The flood that occurred in Spain on October 29, 2024, was one of the most devastating disasters observed in Europe in recent years, causing extensive damage over a wide area. More than 200 people lost their lives in southeastern Spain, including in major cities such as Valencia and Málaga, and tens of thousands of households were inundated. The flood also had severe impacts on agriculture and transportation infrastructure.
Field investigations of large-scale modern floods are crucial for understanding the magnitude of such events and the processes of river flooding. In Spain, the regional government of Valencia (Generalitat Valenciana) has published geographic data on flood extent and water depth related to the DANA (Depresión Aislada en Niveles Altos) event of October 29, 2024. These data provide valuable insights into the broad-scale flood dynamics, but they are insufficient for reconstructing localized overbank flows and sedimentary processes in detail.
Against this backdrop, we conducted a field survey from July 1 to 7, 2025, in a paddy field area on the right bank of the Túria River near Catarroja, Valencia. The site was selected based on interpretation of aerial photographs taken immediately after the event, which revealed large-scale crevasse splay morphology. According to the published geographic information from the regional government, the maximum inundation depth in the study area was approximately 1 meter. As nine months had passed since the flood, most flood-derived deposits had already been removed due to recovery efforts.
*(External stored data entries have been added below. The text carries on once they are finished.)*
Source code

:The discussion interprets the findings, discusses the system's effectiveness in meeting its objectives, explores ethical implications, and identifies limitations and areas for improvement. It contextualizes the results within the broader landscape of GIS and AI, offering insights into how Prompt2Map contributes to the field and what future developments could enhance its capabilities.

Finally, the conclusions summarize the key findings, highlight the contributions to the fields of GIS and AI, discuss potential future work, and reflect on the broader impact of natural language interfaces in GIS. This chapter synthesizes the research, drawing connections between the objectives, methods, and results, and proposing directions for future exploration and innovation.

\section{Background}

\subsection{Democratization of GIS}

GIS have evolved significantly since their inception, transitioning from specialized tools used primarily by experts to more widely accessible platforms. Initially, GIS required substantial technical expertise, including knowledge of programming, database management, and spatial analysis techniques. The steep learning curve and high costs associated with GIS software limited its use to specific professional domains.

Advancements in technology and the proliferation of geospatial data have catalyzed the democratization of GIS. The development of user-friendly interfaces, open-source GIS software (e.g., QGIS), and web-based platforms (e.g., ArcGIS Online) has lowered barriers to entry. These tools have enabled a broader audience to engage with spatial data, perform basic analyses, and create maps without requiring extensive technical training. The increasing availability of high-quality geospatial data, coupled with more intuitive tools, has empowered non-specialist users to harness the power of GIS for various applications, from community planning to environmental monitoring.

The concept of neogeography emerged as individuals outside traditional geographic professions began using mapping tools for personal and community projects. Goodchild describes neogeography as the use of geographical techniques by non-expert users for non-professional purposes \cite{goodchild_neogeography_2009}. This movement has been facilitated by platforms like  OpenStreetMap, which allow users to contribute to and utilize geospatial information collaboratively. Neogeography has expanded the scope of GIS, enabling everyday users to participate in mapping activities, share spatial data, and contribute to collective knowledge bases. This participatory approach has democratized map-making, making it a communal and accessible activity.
However, through cooperation with local construction workers, a portion of the flood deposits, including the crevasse splay deposits, was left in place using heavy machinery, allowing us to investigate a 43-meter-long continuous sedimentary exposure oriented perpendicular to the river.
The exposed section was cleaned using hand tools (sickle with curved blade), followed by sedimentary description and thickness measurement at 1-meter intervals. A 3D record of the outcrop was also created using LiDAR scanning and photogrammetry with an iPhone 15 Pro Max and the Polycam app. In addition, sediment samples were collected at 5-meter intervals from the basal, middle, and upper parts of the crevasse splay deposit for grain size analysis.
The crevasse splay deposit was light brown in color and composed mainly of fine sand. The underlying paddy soil was dark in color, and the presence of charred rice stalk bases remaining on its surface after post-harvest burning allowed for easy identification of the stratigraphic boundary. The boundary was sharp and erosive, indicating typical characteristics of an event deposit. The deposit thickness varied substantially along the 43 m outcrop (ranging from 20 to 65 cm), despite the absence of significant topographic relief at the site. The crevasse splay deposit can tentatively be divided into three sedimentary facies: (1) a lower mud-rich sand layer showing climbing ripple lamination, (2) a middle sand layer with parallel lamination, and (3) an upper sand layer with cross lamination. As this abstract was prepared immediately after the fieldwork, detailed analytical results are not yet available. However, we plan to conduct further analyses of grain size distributions and sedimentary structures by the time of the conference, with the aim of discussing the formation processes of the crevasse splay deposit and the breach dynamics of the levee.